#### Task
Give the number of lines below that contain "Analytics", with no other output.

(Data for processing)

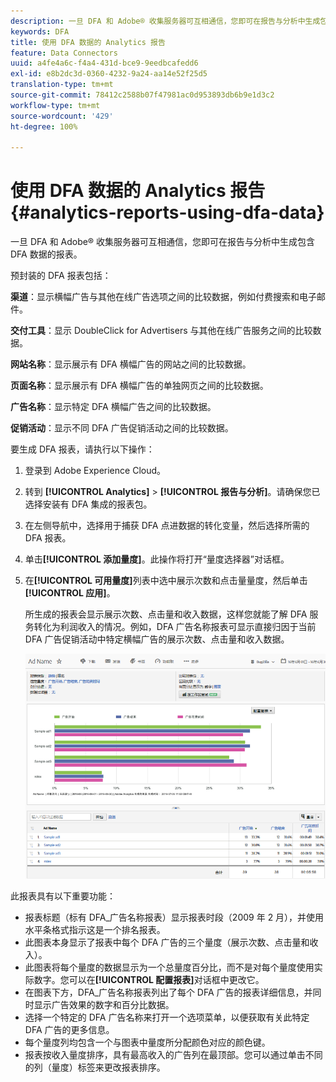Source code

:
```yaml
---
description: 一旦 DFA 和 Adobe® 收集服务器可互相通信，您即可在报告与分析中生成包含 DFA 数据的报表。
keywords: DFA
title: 使用 DFA 数据的 Analytics 报告
feature: Data Connectors
uuid: a4fe4a6c-f4a4-431d-bce9-9eedbcafedd6
exl-id: e8b2dc3d-0360-4232-9a24-aa14e52f25d5
translation-type: tm+mt
source-git-commit: 78412c2588b07f47981ac0d953893db6b9e1d3c2
workflow-type: tm+mt
source-wordcount: '429'
ht-degree: 100%

---
```


# 使用 DFA 数据的 Analytics 报告{#analytics-reports-using-dfa-data}

一旦 DFA 和 Adobe® 收集服务器可互相通信，您即可在报告与分析中生成包含 DFA 数据的报表。

预封装的 DFA 报表包括：

**渠道**：显示横幅广告与其他在线广告选项之间的比较数据，例如付费搜索和电子邮件。

**交付工具**：显示 DoubleClick for Advertisers 与其他在线广告服务之间的比较数据。

**网站名称**：显示展示有 DFA 横幅广告的网站之间的比较数据。

**页面名称**：显示展示有 DFA 横幅广告的单独网页之间的比较数据。

**广告名称**：显示特定 DFA 横幅广告之间的比较数据。

**促销活动**：显示不同 DFA 广告促销活动之间的比较数据。

要生成 DFA 报表，请执行以下操作：

1. 登录到 Adobe Experience Cloud。
1. 转到 **[!UICONTROL Analytics]** > **[!UICONTROL 报告与分析]**。请确保您已选择安装有 DFA 集成的报表包。

1. 在左侧导航中，选择用于捕获 DFA 点进数据的转化变量，然后选择所需的 DFA 报表。
1. 单击&#x200B;**[!UICONTROL 添加量度]**。此操作将打开“量度选择器”对话框。
1. 在&#x200B;**[!UICONTROL 可用量度]**&#x200B;列表中选中展示次数和点击量量度，然后单击&#x200B;**[!UICONTROL 应用]**。

   所生成的报表会显示展示次数、点击量和收入数据，这样您就能了解 DFA 服务转化为利润收入的情况。例如，DFA 广告名称报表可显示直接归因于当前 DFA 广告促销活动中特定横幅广告的展示次数、点击量和收入数据。

   ![](assets/DFA_ad_name_report-sc15.png)

此报表具有以下重要功能：

* 报表标题（标有 DFA_广告名称报表）显示报表时段（2009 年 2 月），并使用水平条格式指示这是一个排名报表。
* 此图表本身显示了报表中每个 DFA 广告的三个量度（展示次数、点击量和收入）。
* 此图表将每个量度的数据显示为一个总量度百分比，而不是对每个量度使用实际数字。您可以在&#x200B;**[!UICONTROL 配置报表]**&#x200B;对话框中更改它。
* 在图表下方，DFA_广告名称报表列出了每个 DFA 广告的报表详细信息，并同时显示广告效果的数字和百分比数据。
* 选择一个特定的 DFA 广告名称来打开一个选项菜单，以便获取有关此特定 DFA 广告的更多信息。
* 每个量度列均包含一个与图表中量度所分配颜色对应的颜色键。
* 报表按收入量度排序，具有最高收入的广告列在最顶部。您可以通过单击不同的列（量度）标签来更改报表排序。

(End Data for processing)

#### Answer
3